We have noticed hereinbefore that the purpose for which the land is acquired must also be taken into consideration. In the instant case, the lands were acquired because they were to be submerged under water. The land would not have any potential value. The development of area where the land was situated had stopped. On the other hand, the development began on the other side of the river Suki. The parties were aware of the consequences of the project undertaken by the Government of Gujarat. The sale instances, for comparison, having regard to the nature and area of the land carves out a distinction, inasmuchas the area sold under Ex. 145 is 46.30 square meters while two plots under acquisition measured 18528 square meters and 10993 square meters respectively. We, therefore, are of the opinion, having regard to the entire facts and circumstances of this case that interest of justice would be subserved if compensation is determined at the rate of Rs. 160/- per square meter for the large plots and Rs. 175/- per square meter for the small plots.

The claimants Appellants, however, would be entitled to interest on solatium as the said question is no longer res integra.

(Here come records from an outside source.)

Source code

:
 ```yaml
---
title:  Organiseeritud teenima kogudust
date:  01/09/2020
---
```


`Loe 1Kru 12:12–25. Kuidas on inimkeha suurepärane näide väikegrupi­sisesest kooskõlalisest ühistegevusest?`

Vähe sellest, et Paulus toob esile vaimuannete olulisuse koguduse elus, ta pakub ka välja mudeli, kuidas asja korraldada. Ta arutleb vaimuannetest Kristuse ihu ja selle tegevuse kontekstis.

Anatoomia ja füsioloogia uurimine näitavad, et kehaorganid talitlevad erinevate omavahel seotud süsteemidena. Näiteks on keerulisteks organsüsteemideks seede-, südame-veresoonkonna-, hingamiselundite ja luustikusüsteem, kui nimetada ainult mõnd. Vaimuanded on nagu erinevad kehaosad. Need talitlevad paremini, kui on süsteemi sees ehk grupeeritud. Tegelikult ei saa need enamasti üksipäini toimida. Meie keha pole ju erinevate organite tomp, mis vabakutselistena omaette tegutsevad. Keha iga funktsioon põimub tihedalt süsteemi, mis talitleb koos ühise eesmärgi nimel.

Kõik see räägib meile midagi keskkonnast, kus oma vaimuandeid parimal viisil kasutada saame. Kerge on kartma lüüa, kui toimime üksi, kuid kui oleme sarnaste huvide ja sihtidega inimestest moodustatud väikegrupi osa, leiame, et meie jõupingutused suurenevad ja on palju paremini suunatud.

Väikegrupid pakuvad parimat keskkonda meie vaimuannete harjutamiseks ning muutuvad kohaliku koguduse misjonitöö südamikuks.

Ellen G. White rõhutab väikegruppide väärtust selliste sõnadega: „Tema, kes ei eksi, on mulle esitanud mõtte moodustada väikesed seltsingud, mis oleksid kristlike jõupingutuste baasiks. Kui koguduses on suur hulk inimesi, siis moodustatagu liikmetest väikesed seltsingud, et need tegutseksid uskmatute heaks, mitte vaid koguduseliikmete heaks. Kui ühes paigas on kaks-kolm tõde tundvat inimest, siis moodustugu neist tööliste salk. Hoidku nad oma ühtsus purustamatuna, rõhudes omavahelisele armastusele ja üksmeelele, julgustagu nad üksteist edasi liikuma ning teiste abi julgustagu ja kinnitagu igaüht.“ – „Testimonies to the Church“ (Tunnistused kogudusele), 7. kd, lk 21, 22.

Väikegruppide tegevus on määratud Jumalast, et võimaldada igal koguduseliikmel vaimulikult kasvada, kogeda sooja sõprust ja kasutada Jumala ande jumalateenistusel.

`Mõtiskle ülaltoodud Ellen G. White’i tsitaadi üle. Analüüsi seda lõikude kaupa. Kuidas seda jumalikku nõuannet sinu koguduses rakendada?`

In Sunder (supra), this Court overruled Prem Nath Kapur (supra). The Constitution Bench held:

"24. The proviso to Section 34 of the Act makes the position further clear. The proviso says that "if such compensation" is not paid within one year from the date of taking possession of the land, interest shall stand escalated to 15% per annum from the date of expiry of the said period of one year "on the amount of compensation or part thereof which has not been paid or deposited before the date of such expiry". It is inconceivable that the solatium amount would attract only the escalated rate of interest from the expiry of one year and that there would be no interest on solatium during the preceding period. What the legislature intended was to make the aggregate amount under Section 23 of the Act to reach the hands of the person as and when the award is passed, at any rate as soon as he is deprived of the possession of his land. Any delay in making payment of the said sum should enable the party to have interest on the said sum until he receives the payment. Splitting up the compensation into different components for the purpose of payment of interest under Section 34 was not in the contemplation of the legislature when that section was framed or enacted.

These Appeals are disposed of with the aforementioned directions.

There shall be no order as to costs.